Assignment:
Every entry below should be written out exactly, and no image should appear.

[Records from a data collection]
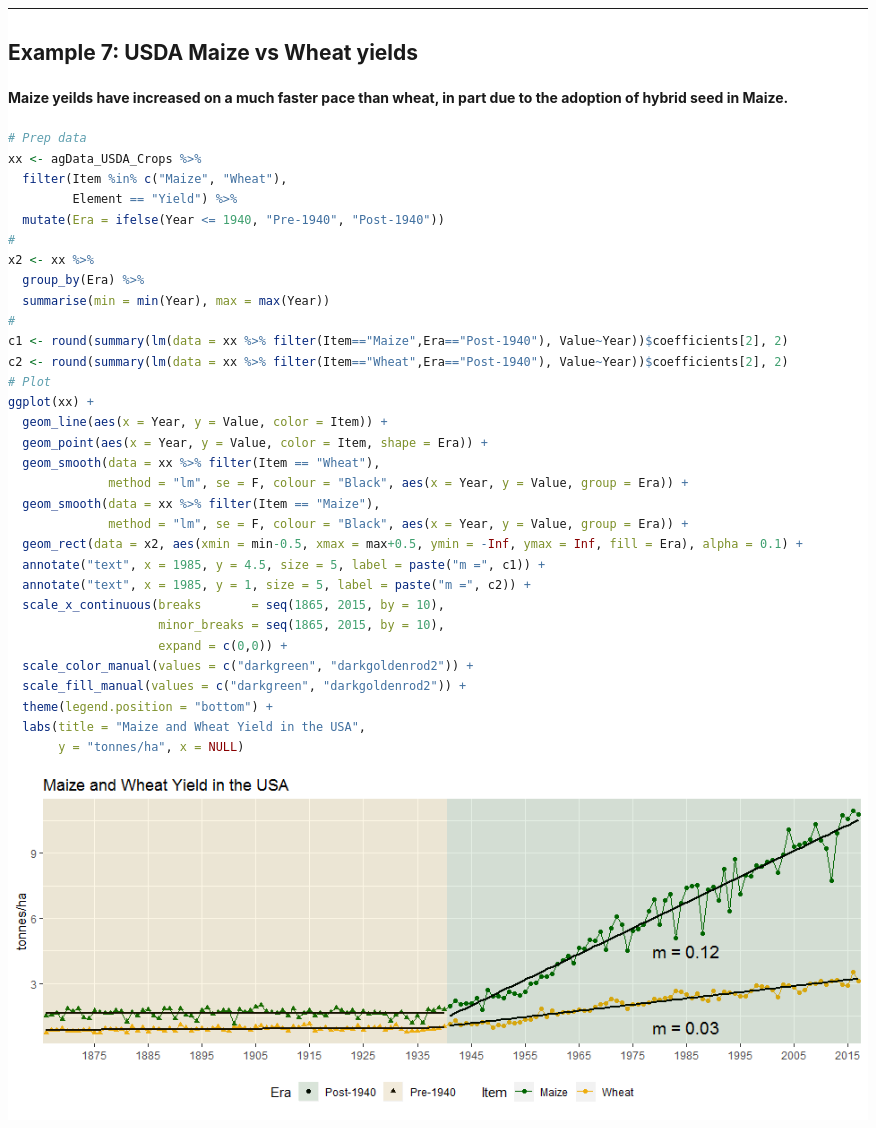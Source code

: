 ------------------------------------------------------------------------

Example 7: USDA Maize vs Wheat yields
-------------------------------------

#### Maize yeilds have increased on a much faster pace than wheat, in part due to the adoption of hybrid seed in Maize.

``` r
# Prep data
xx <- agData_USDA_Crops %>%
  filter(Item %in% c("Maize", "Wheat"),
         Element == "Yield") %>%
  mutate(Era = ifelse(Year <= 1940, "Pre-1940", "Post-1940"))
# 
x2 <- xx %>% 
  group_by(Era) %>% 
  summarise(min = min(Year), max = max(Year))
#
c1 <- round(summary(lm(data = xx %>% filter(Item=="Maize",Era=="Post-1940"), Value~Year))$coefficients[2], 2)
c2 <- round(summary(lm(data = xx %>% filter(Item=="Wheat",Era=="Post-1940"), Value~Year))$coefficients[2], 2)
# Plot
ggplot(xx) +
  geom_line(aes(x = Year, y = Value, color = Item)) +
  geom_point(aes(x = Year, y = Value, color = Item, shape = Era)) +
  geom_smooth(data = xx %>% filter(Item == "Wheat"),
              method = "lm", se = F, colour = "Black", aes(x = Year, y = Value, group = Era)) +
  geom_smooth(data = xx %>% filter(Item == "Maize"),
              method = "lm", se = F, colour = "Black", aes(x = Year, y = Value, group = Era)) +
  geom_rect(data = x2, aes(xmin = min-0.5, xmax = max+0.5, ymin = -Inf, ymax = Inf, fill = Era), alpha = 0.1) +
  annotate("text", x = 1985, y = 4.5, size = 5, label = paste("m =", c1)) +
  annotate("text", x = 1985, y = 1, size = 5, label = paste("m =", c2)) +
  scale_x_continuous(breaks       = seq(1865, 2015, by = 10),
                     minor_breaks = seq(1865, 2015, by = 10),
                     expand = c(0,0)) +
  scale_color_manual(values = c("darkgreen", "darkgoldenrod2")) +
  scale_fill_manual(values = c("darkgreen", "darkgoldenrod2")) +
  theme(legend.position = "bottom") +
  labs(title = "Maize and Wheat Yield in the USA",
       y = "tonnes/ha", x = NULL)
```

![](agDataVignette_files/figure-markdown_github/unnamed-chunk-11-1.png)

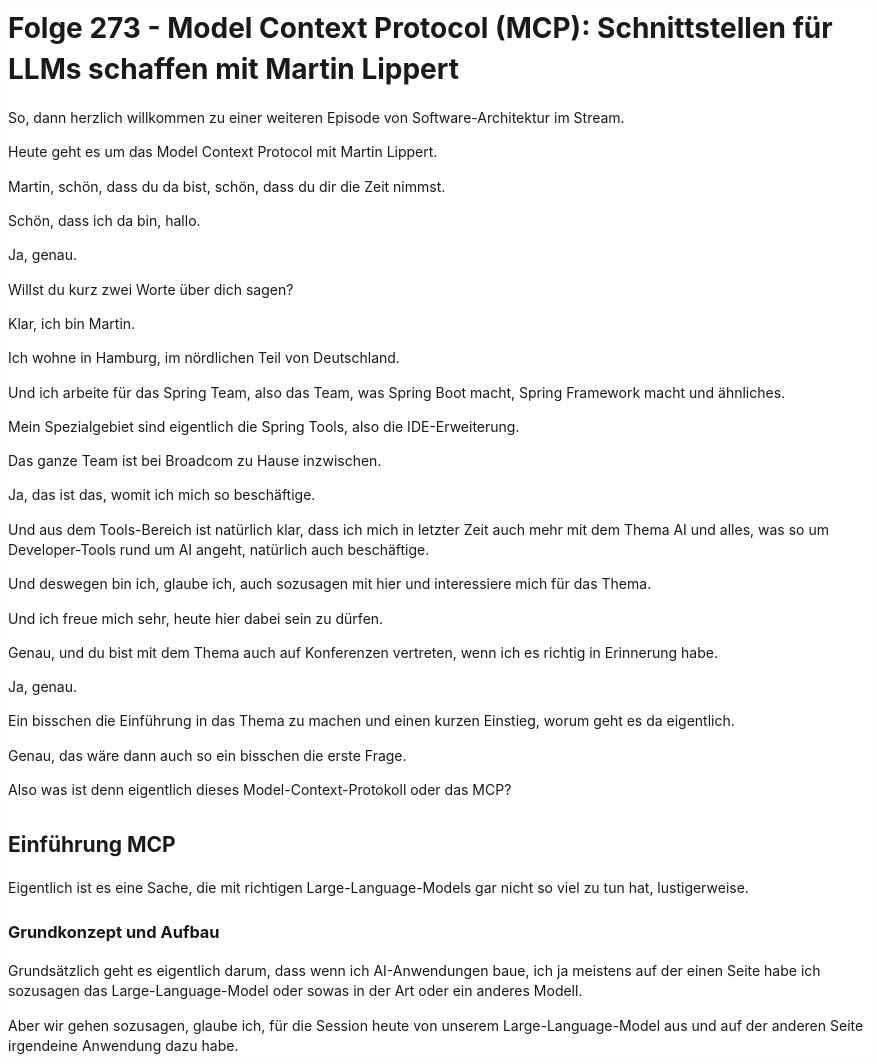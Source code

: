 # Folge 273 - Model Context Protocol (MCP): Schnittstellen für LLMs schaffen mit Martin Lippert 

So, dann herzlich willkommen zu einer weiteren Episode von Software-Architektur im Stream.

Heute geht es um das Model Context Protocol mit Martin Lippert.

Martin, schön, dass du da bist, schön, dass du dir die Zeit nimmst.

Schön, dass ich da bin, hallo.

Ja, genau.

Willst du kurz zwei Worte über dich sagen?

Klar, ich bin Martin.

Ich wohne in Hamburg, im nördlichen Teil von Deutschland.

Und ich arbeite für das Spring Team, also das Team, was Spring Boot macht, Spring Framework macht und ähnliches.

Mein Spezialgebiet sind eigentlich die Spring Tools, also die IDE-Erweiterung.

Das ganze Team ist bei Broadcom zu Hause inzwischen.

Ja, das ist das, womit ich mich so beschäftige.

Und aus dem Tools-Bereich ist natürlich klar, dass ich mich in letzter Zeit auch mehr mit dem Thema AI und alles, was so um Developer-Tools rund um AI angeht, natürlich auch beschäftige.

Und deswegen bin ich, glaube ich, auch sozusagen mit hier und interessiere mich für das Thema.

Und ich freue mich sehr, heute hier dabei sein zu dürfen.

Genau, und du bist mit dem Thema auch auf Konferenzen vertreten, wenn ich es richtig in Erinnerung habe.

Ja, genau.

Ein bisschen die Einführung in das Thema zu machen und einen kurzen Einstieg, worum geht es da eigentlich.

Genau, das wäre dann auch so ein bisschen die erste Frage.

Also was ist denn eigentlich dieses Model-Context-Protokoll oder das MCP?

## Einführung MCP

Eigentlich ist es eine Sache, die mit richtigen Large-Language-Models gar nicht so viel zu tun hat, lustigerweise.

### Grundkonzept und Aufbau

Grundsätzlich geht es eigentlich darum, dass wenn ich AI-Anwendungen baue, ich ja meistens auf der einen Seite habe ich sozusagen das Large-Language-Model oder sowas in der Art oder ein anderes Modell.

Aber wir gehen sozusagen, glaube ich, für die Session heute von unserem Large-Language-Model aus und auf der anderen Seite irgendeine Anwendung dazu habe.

Expected output:
Source code

: ------------------------------------------------------------------------

Example 7: USDA Maize vs Wheat yields
-------------------------------------

#### Maize yeilds have increased on a much faster pace than wheat, in part due to the adoption of hybrid seed in Maize.

``` r
# Prep data
xx <- agData_USDA_Crops %>%
  filter(Item %in% c("Maize", "Wheat"),
         Element == "Yield") %>%
  mutate(Era = ifelse(Year <= 1940, "Pre-1940", "Post-1940"))
# 
x2 <- xx %>% 
  group_by(Era) %>% 
  summarise(min = min(Year), max = max(Year))
#
c1 <- round(summary(lm(data = xx %>% filter(Item=="Maize",Era=="Post-1940"), Value~Year))$coefficients[2], 2)
c2 <- round(summary(lm(data = xx %>% filter(Item=="Wheat",Era=="Post-1940"), Value~Year))$coefficients[2], 2)
# Plot
ggplot(xx) +
  geom_line(aes(x = Year, y = Value, color = Item)) +
  geom_point(aes(x = Year, y = Value, color = Item, shape = Era)) +
  geom_smooth(data = xx %>% filter(Item == "Wheat"),
              method = "lm", se = F, colour = "Black", aes(x = Year, y = Value, group = Era)) +
  geom_smooth(data = xx %>% filter(Item == "Maize"),
              method = "lm", se = F, colour = "Black", aes(x = Year, y = Value, group = Era)) +
  geom_rect(data = x2, aes(xmin = min-0.5, xmax = max+0.5, ymin = -Inf, ymax = Inf, fill = Era), alpha = 0.1) +
  annotate("text", x = 1985, y = 4.5, size = 5, label = paste("m =", c1)) +
  annotate("text", x = 1985, y = 1, size = 5, label = paste("m =", c2)) +
  scale_x_continuous(breaks       = seq(1865, 2015, by = 10),
                     minor_breaks = seq(1865, 2015, by = 10),
                     expand = c(0,0)) +
  scale_color_manual(values = c("darkgreen", "darkgoldenrod2")) +
  scale_fill_manual(values = c("darkgreen", "darkgoldenrod2")) +
  theme(legend.position = "bottom") +
  labs(title = "Maize and Wheat Yield in the USA",
       y = "tonnes/ha", x = NULL)
```

![](agDataVignette_files/figure-markdown_github/unnamed-chunk-11-1.png)

Source code

: # Folge 273 - Model Context Protocol (MCP): Schnittstellen für LLMs schaffen mit Martin Lippert 

So, dann herzlich willkommen zu einer weiteren Episode von Software-Architektur im Stream.

Heute geht es um das Model Context Protocol mit Martin Lippert.

Martin, schön, dass du da bist, schön, dass du dir die Zeit nimmst.

Schön, dass ich da bin, hallo.

Ja, genau.

Willst du kurz zwei Worte über dich sagen?

Klar, ich bin Martin.

Ich wohne in Hamburg, im nördlichen Teil von Deutschland.

Und ich arbeite für das Spring Team, also das Team, was Spring Boot macht, Spring Framework macht und ähnliches.

Mein Spezialgebiet sind eigentlich die Spring Tools, also die IDE-Erweiterung.

Das ganze Team ist bei Broadcom zu Hause inzwischen.

Ja, das ist das, womit ich mich so beschäftige.

Und aus dem Tools-Bereich ist natürlich klar, dass ich mich in letzter Zeit auch mehr mit dem Thema AI und alles, was so um Developer-Tools rund um AI angeht, natürlich auch beschäftige.

Und deswegen bin ich, glaube ich, auch sozusagen mit hier und interessiere mich für das Thema.

Und ich freue mich sehr, heute hier dabei sein zu dürfen.

Genau, und du bist mit dem Thema auch auf Konferenzen vertreten, wenn ich es richtig in Erinnerung habe.

Ja, genau.

Ein bisschen die Einführung in das Thema zu machen und einen kurzen Einstieg, worum geht es da eigentlich.

Genau, das wäre dann auch so ein bisschen die erste Frage.

Also was ist denn eigentlich dieses Model-Context-Protokoll oder das MCP?

## Einführung MCP

Eigentlich ist es eine Sache, die mit richtigen Large-Language-Models gar nicht so viel zu tun hat, lustigerweise.

### Grundkonzept und Aufbau

Grundsätzlich geht es eigentlich darum, dass wenn ich AI-Anwendungen baue, ich ja meistens auf der einen Seite habe ich sozusagen das Large-Language-Model oder sowas in der Art oder ein anderes Modell.

Aber wir gehen sozusagen, glaube ich, für die Session heute von unserem Large-Language-Model aus und auf der anderen Seite irgendeine Anwendung dazu habe.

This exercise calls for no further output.